Exercise goal: Scan the entries below for the word "readme" and copy every line in which it occurs.

:: Data extracts

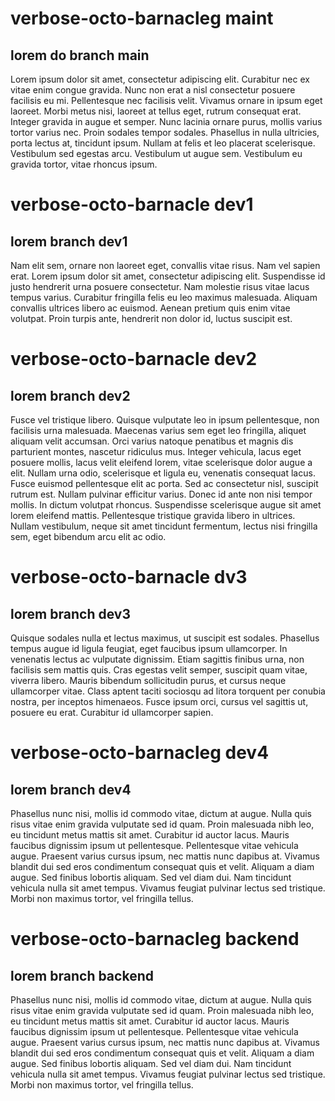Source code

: # verbose-octo-barnacleg maint
## lorem do branch main
Lorem ipsum dolor sit amet, consectetur adipiscing elit. Curabitur nec ex vitae enim congue gravida. Nunc non erat a nisl consectetur posuere facilisis eu mi. Pellentesque nec facilisis velit. Vivamus ornare in ipsum eget laoreet. Morbi metus nisi, laoreet at tellus eget, rutrum consequat erat. Integer gravida in augue et semper. Nunc lacinia ornare purus, mollis varius tortor varius nec. Proin sodales tempor sodales. Phasellus in nulla ultricies, porta lectus at, tincidunt ipsum. Nullam at felis et leo placerat scelerisque. Vestibulum sed egestas arcu. Vestibulum ut augue sem. Vestibulum eu gravida tortor, vitae rhoncus ipsum.

# verbose-octo-barnacle dev1
## lorem branch dev1
Nam elit sem, ornare non laoreet eget, convallis vitae risus. Nam vel sapien erat. Lorem ipsum dolor sit amet, consectetur adipiscing elit. Suspendisse id justo hendrerit urna posuere consectetur. Nam molestie risus vitae lacus tempus varius. Curabitur fringilla felis eu leo maximus malesuada. Aliquam convallis ultrices libero ac euismod. Aenean pretium quis enim vitae volutpat. Proin turpis ante, hendrerit non dolor id, luctus suscipit est.

# verbose-octo-barnacle dev2
## lorem branch dev2
Fusce vel tristique libero. Quisque vulputate leo in ipsum pellentesque, non facilisis urna malesuada. Maecenas varius sem eget leo fringilla, aliquet aliquam velit accumsan. Orci varius natoque penatibus et magnis dis parturient montes, nascetur ridiculus mus. Integer vehicula, lacus eget posuere mollis, lacus velit eleifend lorem, vitae scelerisque dolor augue a elit. Nullam urna odio, scelerisque et ligula eu, venenatis consequat lacus. Fusce euismod pellentesque elit ac porta. Sed ac consectetur nisl, suscipit rutrum est. Nullam pulvinar efficitur varius. Donec id ante non nisi tempor mollis. In dictum volutpat rhoncus. Suspendisse scelerisque augue sit amet lorem eleifend mattis. Pellentesque tristique gravida libero in ultrices. Nullam vestibulum, neque sit amet tincidunt fermentum, lectus nisi fringilla sem, eget bibendum arcu elit ac odio.

# verbose-octo-barnacle dv3
## lorem branch dev3

Quisque sodales nulla et lectus maximus, ut suscipit est sodales. Phasellus tempus augue id ligula feugiat, eget faucibus ipsum ullamcorper. In venenatis lectus ac vulputate dignissim. Etiam sagittis finibus urna, non facilisis sem mattis quis. Cras egestas velit semper, suscipit quam vitae, viverra libero. Mauris bibendum sollicitudin purus, et cursus neque ullamcorper vitae. Class aptent taciti sociosqu ad litora torquent per conubia nostra, per inceptos himenaeos. Fusce ipsum orci, cursus vel sagittis ut, posuere eu erat. Curabitur id ullamcorper sapien.

# verbose-octo-barnacleg dev4
## lorem branch dev4

Phasellus nunc nisi, mollis id commodo vitae, dictum at augue. Nulla quis risus vitae enim gravida vulputate sed id quam. Proin malesuada nibh leo, eu tincidunt metus mattis sit amet. Curabitur id auctor lacus. Mauris faucibus dignissim ipsum ut pellentesque. Pellentesque vitae vehicula augue. Praesent varius cursus ipsum, nec mattis nunc dapibus at. Vivamus blandit dui sed eros condimentum consequat quis et velit. Aliquam a diam augue. Sed finibus lobortis aliquam. Sed vel diam dui. Nam tincidunt vehicula nulla sit amet tempus. Vivamus feugiat pulvinar lectus sed tristique. Morbi non maximus tortor, vel fringilla tellus.

# verbose-octo-barnacleg backend
## lorem branch backend

Phasellus nunc nisi, mollis id commodo vitae, dictum at augue. Nulla quis risus vitae enim gravida vulputate sed id quam. Proin malesuada nibh leo, eu tincidunt metus mattis sit amet. Curabitur id auctor lacus. Mauris faucibus dignissim ipsum ut pellentesque. Pellentesque vitae vehicula augue. Praesent varius cursus ipsum, nec mattis nunc dapibus at. Vivamus blandit dui sed eros condimentum consequat quis et velit. Aliquam a diam augue. Sed finibus lobortis aliquam. Sed vel diam dui. Nam tincidunt vehicula nulla sit amet tempus. Vivamus feugiat pulvinar lectus sed tristique. Morbi non maximus tortor, vel fringilla tellus.

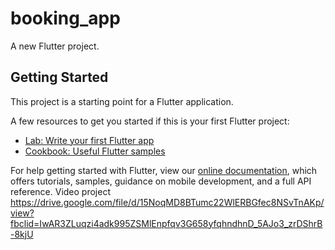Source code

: # booking_app

A new Flutter project.

## Getting Started

This project is a starting point for a Flutter application.

A few resources to get you started if this is your first Flutter project:

- [Lab: Write your first Flutter app](https://flutter.dev/docs/get-started/codelab)
- [Cookbook: Useful Flutter samples](https://flutter.dev/docs/cookbook)

For help getting started with Flutter, view our
[online documentation](https://flutter.dev/docs), which offers tutorials,
samples, guidance on mobile development, and a full API reference.
Video project
https://drive.google.com/file/d/15NoqMD8BTumc22WlERBGfec8NSvTnAKp/view?fbclid=IwAR3ZLuqzi4adk995ZSMlEnpfqv3G658yfqhndhnD_5AJo3_zrDShrB-8kjU
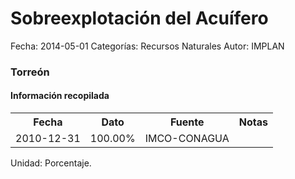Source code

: Sobreexplotación del Acuífero
=====

Fecha: 2014-05-01
Categorías: Recursos Naturales
Autor: IMPLAN

### Torreón

#### Información recopilada

<table class="table table-hover table-bordered">
  <tr><th>Fecha</th><th>Dato</th><th>Fuente</th><th>Notas</th></tr>
  <tr><td>2010-12-31</td><td>100.00%</td><td>IMCO-CONAGUA</td><td></td></tr>
</table>

Unidad: Porcentaje.
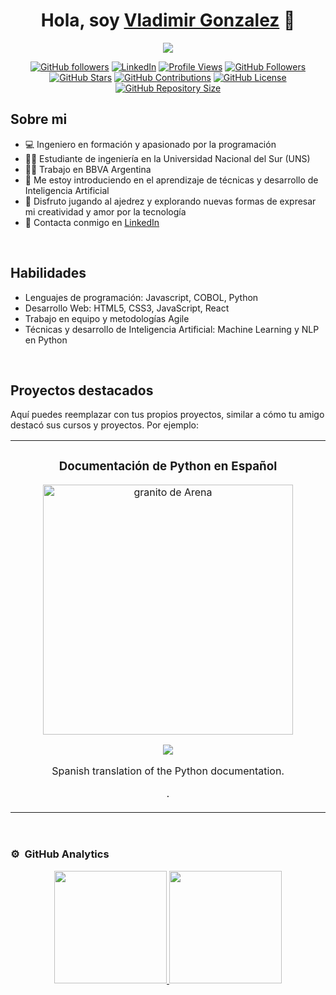 <div align="center">
  <h1 align="center">Hola, soy <a href="https://www.linkedin.com/in/vladimir-gonzalez-77a3291b0/">Vladimir Gonzalez</a> 👋</h1>
  <img src="https://i.ibb.co/8766S57/banner-2.png">
</div>

<p align="center">
  <a href="https://github.com/VladimirGonzalez"><img src="https://img.shields.io/github/followers/VladimirGonzalez?style=social" alt="GitHub followers"></a>
  <a href="https://www.linkedin.com/in/vladimir-gonzalez-77a3291b0/"><img src="https://img.shields.io/badge/-LinkedIn-blue?style=social&logo=linkedin" alt="LinkedIn"></a>
  <a href="https://github.com/VladimirGonzalez"><img src="https://komarev.com/ghpvc/?username=VladimirGonzalez" alt="Profile Views"></a>
  <a href="https://github.com/VladimirGonzalez"><img src="https://img.shields.io/github/followers/VladimirGonzalez?label=Followers&style=social" alt="GitHub Followers"></a>
  <a href="https://github.com/VladimirGonzalez"><img src="https://img.shields.io/github/stars/VladimirGonzalez?style=social" alt="GitHub Stars"></a>
  <a href="https://github.com/VladimirGonzalez"><img src="https://img.shields.io/github/last-commit/VladimirGonzalez/VladimirGonzalez?label=Contributions" alt="GitHub Contributions"></a>
  <a href="https://github.com/VladimirGonzalez"><img src="https://img.shields.io/github/license/VladimirGonzalez/VladimirGonzalez" alt="GitHub License"></a>
  <a href="https://github.com/VladimirGonzalez"><img src="https://img.shields.io/github/repo-size/VladimirGonzalez/VladimirGonzalez" alt="GitHub Repository Size"></a>
</p>


## Sobre mi

- 💻 Ingeniero en formación y apasionado por la programación
- 🧑‍🎓 Estudiante de ingeniería en la Universidad Nacional del Sur (UNS)
- 👨‍💻 Trabajo en BBVA Argentina
- 🧠 Me estoy introduciendo en el aprendizaje de técnicas y desarrollo de Inteligencia Artificial
- 🎲 Disfruto jugando al ajedrez y explorando nuevas formas de expresar mi creatividad y amor por la tecnología
- 💬 Contacta conmigo en [LinkedIn](https://www.linkedin.com/in/vladimir-gonzalez-77a3291b0/)

<br>

## Habilidades

- Lenguajes de programación: Javascript, COBOL, Python
- Desarrollo Web: HTML5, CSS3, JavaScript, React
- Trabajo en equipo y metodologías Agile
- Técnicas y desarrollo de Inteligencia Artificial: Machine Learning y NLP en Python

<br>

## Proyectos destacados

Aquí puedes reemplazar con tus propios proyectos, similar a cómo tu amigo destacó sus cursos y proyectos. Por ejemplo:

<table>
<tr>
<td width="50%">
<h3 align="center">Documentación de Python en Español</h3>
<div align="center">                                       
<a href="https://github.com/VladimirGonzalez/python-docs-es" target="_blank"><img src="https://upload.wikimedia.org/wikipedia/commons/thumb/0/0a/Python.svg/2048px-Python.svg.png" width="400" alt="granito de Arena"></a>
<br>
<p>
<a href="https://github.com/python/python-docs-es" target="_blank">
<img src="https://avatars.githubusercontent.com/u/1525981?s=48&v=4">
</a>
</p>
<p>Spanish translation of the Python documentation.

.</p>
</div>                                                             
</table>                                                                                 
</div>
<br>

### ⚙️ &nbsp;GitHub Analytics

<p align="center">
<a href="https://github.com/VladimirGonzalez">
  <img height="180em" src="https://github-readme-stats-eight-theta.vercel.app/api?username=VladimirGonzalez&show_icons=true&theme=algolia&include_all_commits=true&count_private=true"/>
  <img height="180em" src="https://github-readme-stats-eight-theta.vercel.app/api/top-langs/?username=VladimirGonzalez&layout=compact&langs_count=8&theme=algolia"/>
</a>
</p>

::::

Answer area:
  <img height="180em" src="https://github-readme-stats-eight-theta.vercel.app/api?username=VladimirGonzalez&show_icons=true&theme=algolia&include_all_commits=true&count_private=true"/>
  <img height="180em" src="https://github-readme-stats-eight-theta.vercel.app/api/top-langs/?username=VladimirGonzalez&layout=compact&langs_count=8&theme=algolia"/>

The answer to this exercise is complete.